Monmouth University pollster and political analyst Patrick Murray doesn’t anticipate Christie will get a recharging bounce out of the Super Bowl and that we’d probably be seeing a lot more of the governor if he wasn’t having such a terrible month.
“He’s been much more low key than he almost certainly planned to be around the Super Bowl,” said Murray. “I’m sure the original plan was to hold a lot of events in which he was going to headline…The strategy right now is to do no harm…He can’t be seen as taking any victory laps – then it would look like he was removed from the issues that are happening in his administration.”
The Super Bowl certainly didn’t help GOP Gov. Bobby Jindal, whose New Orleans held the Super Bowl last year. His approval rating was on a steady decline in 2013. And in 2012, then-governor Mitch Daniels received a lot of negative attention, including activists’ plans to hold “Occupy Super Bowl Protest” when the Republican signed – just four days before the big game -- anti-union “right to work” legislation.
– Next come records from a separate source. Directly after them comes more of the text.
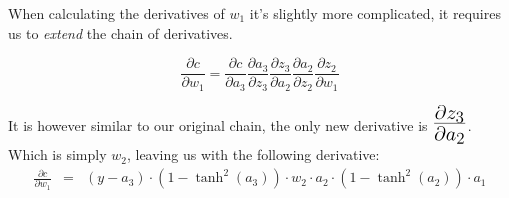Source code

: \begin{flushleft}
                    \vspace{0.2cm}

                    When calculating the derivatives of $w_1$ it's slightly more complicated, it requires us to \textit{extend}
                    the chain of derivatives.

                    \[\frac{\partial c}{\partial w_1} = \frac{\partial c}{\partial a_3} \frac{\partial a_3}{\partial z_3} \frac{\partial z_3}{\partial a_2} \frac{\partial a_2}{\partial z_2} \frac{\partial z_2}{\partial w_1}\]

                    It is however similar to our original chain, the only new derivative is $\mathLarge{\frac{\partial z_3}{\partial a_2}}$.
                    Which is simply $w_2$, leaving us with the following derivative:
                    \begin{eqnarray*}
                        \frac{\partial c}{\partial w_{1}} &=& (y - a_3) \cdot (1 - \tanh^{2}(a_3)) \cdot w_2 \cdot a_2 \cdot (1 - \tanh^{2}(a_2)) \cdot a_1
                    \end{eqnarray*}
\end{flushleft}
To make matters worse for Christie, he's facing new accusations, including a report this week in The New York Times showed that as far back as of May 2013, Democratic Mayor of Hoboken Dawn Zimmer was being pressured by the governor’s allies to green light a development project in her city. Jersey City Mayor Steve Fulop has also claimed state officials canceled a series of meetings it set up with Fulop after he told Christie’s allies he wouldn’t be endorsing the Republican governor’s re-election bid. And Olympian Carl Lewis says Christie dropped a plan to make him New Jersey’s first physical fitness ambassador after he decided to run against a Republican incumbent for state senate in 2011. The governor also faces a federal audit for the potential misuse of Hurricane Sandy relief money to produce tourism ads featuring his family during his bed for a second term in office.
On Friday, New York City Mayor Bill de Blasio – who has criticized the lane closures as “immoral” but showed up at the Jersey City kickoff concert alongside Christie—announced he would not go across the Hudson River to attend the Super Bowl.
The Democrat, whose state is sort of co-hosting the game, said he would watch at home with his teen son. Perhaps the newly-elected populist, who has promised to reduce income inequality, also doesn't want to be rubbing elbows with celebrities at the pricey event.
“I’ve decided to watch the game on TV, just like the vast majority of New Yorkers,” De Blasio said in a statement.
Christie’s office did not immediately respond to requests asking about the governor’s plans for Sunday.
Politically, Christie is expected to forge ahead. His aides have announced that the governor, who chairs the Republican Association, will travel to Texas, Connecticut, Illinois, Utah, Georgia and Massachusetts this spring to hold events for the RGA and GOP candidates.
In a Quinnipiac poll released Friday, the Republican saw a 10-point drop in support since November, before his administration became embroiled in controversy over several different political schemes. The poll adds to a trove of surveys out this week showing that Christie, who once led possible GOP presidential contenders, is now slipping in favorability.